Hardcover: 368 pages
Publisher: Tor Teen (March 17, 2020)
Language: English
ISBN-10: 0765398850
ISBN-13: 978-0765398857


Praise for SPARROW

“Mary Cecilia Jackson leaves no perspective unexplored in this beautifully woven story of love, loss, self-acceptance, and strength. Sparrow and Lucas are heroes in every sense of the word, as they navigate a new, unfamiliar dance―the pain of knowing when to stay grounded and when to fly.” ―Jennifer Brown, bestselling author of Hate List



Tell us your latest news.
 I’m super excited about two upcoming book events, one with Auntie’s Bookstore in Spokane on August 5, and one with Mysterious Galaxy in San Diego, tentatively scheduled for August 13. It’s such an honor and a joy to be with the book-loving community – virtually, in person, over the phone – any way possible! These events connect me in such a lovely way with readers, and I’m always so happy to hear how people are responding to Sparrow. In other news, I’m hard at work on my next YA novel, and it feels wonderful to be writing again (even though my first drafts are total garbage)!

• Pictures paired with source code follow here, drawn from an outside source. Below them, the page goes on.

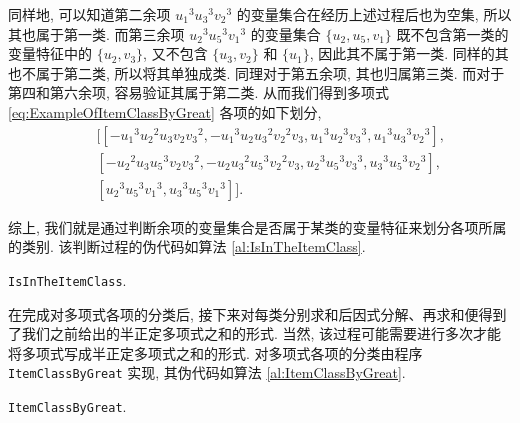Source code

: \documentclass[10pt,a4paper]{ctexart}
\begin{document}
同样地, 可以知道第二余项 ${u_{{1}}}^{3}{u_{{3}}}^{3}{v_{{2}}}^{3}$ 的变量集合在经历上述过程后也为空集, 所以其也属于第一类. 而第三余项 ${u_{{2}}}^{3}{u_{{5}}}^{3}{v_{{1}}}^{3}$ 的变量集合 $\{u_2, u_5, v_1\}$ 既不包含第一类的变量特征中的 $\{u_2, v_3\}$, 又不包含 $\{u_3, v_2\}$ 和 $\{u_1\}$, 因此其不属于第一类. 同样的其也不属于第二类, 所以将其单独成类. 同理对于第五余项, 其也归属第三类. 而对于第四和第六余项, 容易验证其属于第二类. 从而我们得到多项式 \eqref{eq:ExampleOfItemClassByGreat} 各项的如下划分,
\begin{eqnarray*}
  && [[-{u_{{1}}}^{3}{u_{{2}}}^{2}u_{{3}}v_{{2}}{v_{{3}}}^{2}, -{u_{{1}}}^{3}u_{{2}}{u_{{3}}}^{2}{v_{{2}}}^{2}v_{{3}}, {u_{{1}}}^{3}{u_{{2}}}^{3}{v_{{3}}}^{3}, {u_{{1}}}^{3}{u_{{3}}}^{3}{v_{{2}}}^{3}],\\
  && [-{u_{{2}}}^{2}u_{{3}}{u_{{5}}}^{3}v_{{2}}{v_{{3}}}^{2}, -u_{{2}}{u_{{3}}}^{2}{u_{{5}}}^{3}{v_{{2}}}^{2}v_{{3}}, {u_{{2}}}^{3}{u_{{5}}}^{3}{v_{{3}}}^{3}, {u_{{3}}}^{3}{u_{{5}}}^{3}{v_{{2}}}^{3}],\\
  && [{u_{{2}}}^{3}{u_{{5}}}^{3}{v_{{1}}}^{3}, {u_{{3}}}^{3}{u_{{5}}}^{3}{v_{{1}}}^{3}]].
\end{eqnarray*}

综上, 我们就是通过判断余项的变量集合是否属于某类的变量特征来划分各项所属的类别. 该判断过程的伪代码如算法 \ref{al:IsInTheItemClass}.
\begin{algorithm}[!ht]
  \caption{\texttt{IsInTheItemClass}.}\label{al:IsInTheItemClass}
\end{algorithm}

在完成对多项式各项的分类后, 接下来对每类分别求和后因式分解、再求和便得到了我们之前给出的半正定多项式之和的形式. 当然, 该过程可能需要进行多次才能将多项式写成半正定多项式之和的形式. 对多项式各项的分类由程序 \texttt{ItemClassByGreat} 实现, 其伪代码如算法 \ref{al:ItemClassByGreat}.
\begin{algorithm}[!ht]
  \caption{\texttt{ItemClassByGreat}.\label{al:ItemClassByGreat}}
\end{algorithm}
\end{document}
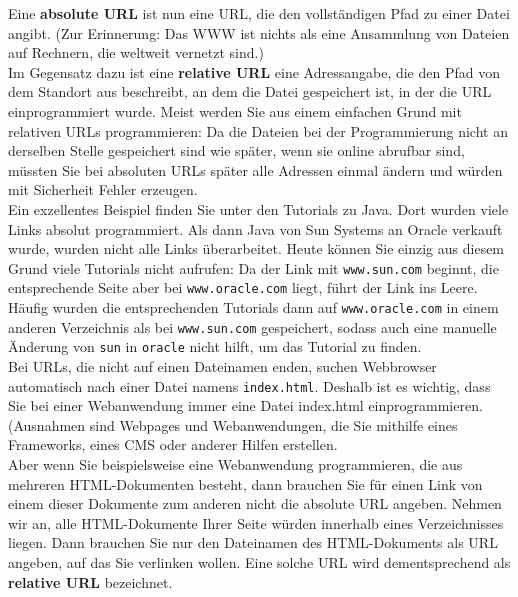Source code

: Eine \textbf{absolute URL} ist nun eine URL, die den vollständigen Pfad zu einer Datei angibt. (Zur Erinnerung: Das WWW ist nichts als eine Ansammlung von Dateien auf Rechnern, die weltweit vernetzt sind.)\\

Im Gegensatz dazu ist eine \textbf{relative URL} eine Adressangabe, die den Pfad von dem Standort aus beschreibt, an dem die Datei gespeichert ist, in der die URL einprogrammiert wurde. Meist werden Sie aus einem einfachen Grund mit relativen URLs programmieren: Da die Dateien bei der Programmierung nicht an derselben Stelle gespeichert sind wie später, wenn sie online abrufbar sind, müssten Sie bei absoluten URLs später alle Adressen einmal ändern und würden mit Sicherheit Fehler erzeugen.\\

Ein \glqq{}exzellentes\grqq{} Beispiel finden Sie unter den Tutorials zu Java. Dort wurden viele Links absolut programmiert. Als dann Java von Sun Systems an Oracle verkauft wurde, wurden nicht alle Links überarbeitet. Heute können Sie einzig aus diesem Grund viele Tutorials nicht aufrufen: Da der Link mit \verb|www.sun.com| beginnt, die entsprechende Seite aber bei \verb|www.oracle.com| liegt, führt der Link ins Leere. Häufig wurden die entsprechenden Tutorials dann auf \verb|www.oracle.com| in einem anderen Verzeichnis als bei \verb|www.sun.com| gespeichert, sodass auch eine manuelle Änderung von \verb|sun| in \verb|oracle| nicht hilft, um das Tutorial zu finden.\\

Bei URLs, die nicht auf einen Dateinamen enden, suchen Webbrowser automatisch nach einer Datei namens \verb|index.html|. Deshalb ist es wichtig, dass Sie bei einer Webanwendung immer eine Datei index.html einprogrammieren. (Ausnahmen sind Webpages und Webanwendungen, die Sie mithilfe eines Frameworks, eines CMS oder anderer \glqq{}Hilfen\grqq{} erstellen.\\

Aber wenn Sie beispielsweise eine Webanwendung programmieren, die aus mehreren HTML-Dokumenten besteht, dann brauchen Sie für einen Link von einem dieser Dokumente zum anderen nicht die absolute URL angeben. Nehmen wir an, alle HTML-Dokumente Ihrer Seite würden innerhalb eines Verzeichnisses liegen. Dann brauchen Sie nur den Dateinamen des HTML-Dokuments als URL angeben, auf das Sie verlinken wollen. Eine solche URL wird dementsprechend als \textbf{relative URL} bezeichnet.\\

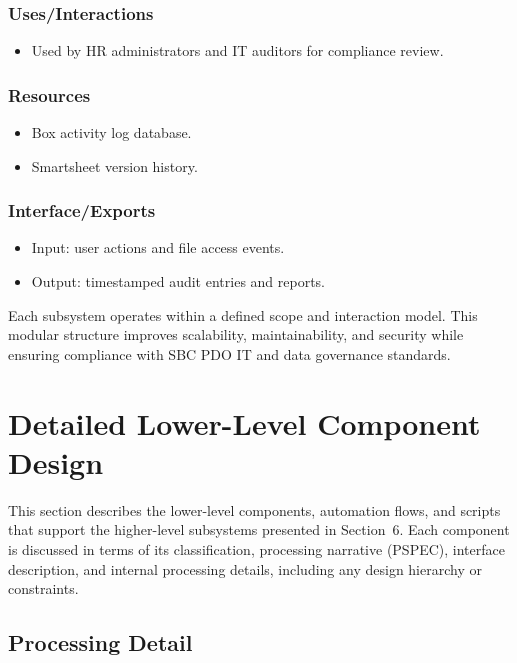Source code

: \documentclass[12pt]{article}
\begin{document}
\subsubsection{Uses/Interactions}
\begin{itemize}[nosep]
  \item Used by HR administrators and IT auditors for compliance review.
\end{itemize}

\subsubsection{Resources}
\begin{itemize}[nosep]
  \item Box activity log database.
  \item Smartsheet version history.
\end{itemize}

\subsubsection{Interface/Exports}
\begin{itemize}[nosep]
  \item Input: user actions and file access events.
  \item Output: timestamped audit entries and reports.
\end{itemize}

\noindent
Each subsystem operates within a defined scope and interaction model.  
This modular structure improves scalability, maintainability, and security while ensuring compliance with SBC PDO IT and data governance standards.


\section{Detailed Lower-Level Component Design}

This section describes the lower-level components, automation flows, and scripts that support the higher-level subsystems presented in Section~6.  
Each component is discussed in terms of its classification, processing narrative (PSPEC), interface description, and internal processing details, including any design hierarchy or constraints.

\subsection{Processing Detail}
\end{document}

Who or what has influenced your writing, and in what way? 
This is a really, really tough question, and the answer’s going to be really, really long, so gird your loins! I’ve been a voracious reader all my life, and though I’m tempted to say “Every book I’ve ever read has influenced me in one way or another,” I realize that this would probably be cheating. I also have a master’s degree in English, so I’ve read tons of classic literature, going all the way back to The Epic of Gilgamesh. Most I loved, some I loathed (e.g. The Last of the Mohicans. Barf. And please, I beg you, do not ever make me read William Faulkner again. The Bear nearly killed me.) It’s difficult for me to name authors who’ve influenced me, because there are so many. My love for reading started early in my childhood – all of Louisa May Alcott and Frances Hodgson Burnett, all the Nancy Drew books, the Lassie books, Black Beauty, etc. Reading Ray Bradbury in middle school was a revelatory experience. Something Wicked This Way Comes and Dandelion Wine combine beautiful writing with great storytelling, and I found that absolutely mesmerizing. Isabel Allende and Alice Hoffman are masters of magical realism, which I love. 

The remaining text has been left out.